This editorial appeared in the Boston Globe on December 9, 2012.  Karen Voci is the Executive Director of Harvard Pilgrim Health Care Foundation, which provides the tools, training, and leadership to build healthy communities in Massachusetts, Maine, and New Hampshire. Under Karen’s leadership, the Foundation focuses on combating childhood obesity by changing environments where children spend their time; promoting health equity through training and consultation; and supporting Harvard Pilgrim employees to give back to the communities they live and work in through service and giving. Ms. Voci wrote a great piece for our blog earlier this year titled Extended Time = Better Health

RE “LONGER school day plan widens” (December 3): As the funder of programs designed to prevent and combat childhood obesity, I strongly support plans to test the benefits of an expanded school day here in the Commonwealth. Clearly, there are many academic reasons to extend learning time.
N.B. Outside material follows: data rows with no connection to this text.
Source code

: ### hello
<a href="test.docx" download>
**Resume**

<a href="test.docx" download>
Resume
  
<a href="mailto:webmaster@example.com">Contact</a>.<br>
Yet the opportunity for more physical activity during the school day is equally compelling.

While the US Department of Health and Human Services recommends that children spend at least an hour each day participating in physical activity, only 42 percent of those age 6 to 11 and fewer than 8 percent of adolescents age 12 to 19 actually reach that goal.

In addition to helping to avert a long list of health issues associated with overweight and obesity, including diabetes and heart disease, physical activity is closely tied to academic achievement. Without question, an expanded school day can help ensure that our children exercise their bodies and their minds. This combination of physical fitness and academic rigor is essential for a healthy and successful life.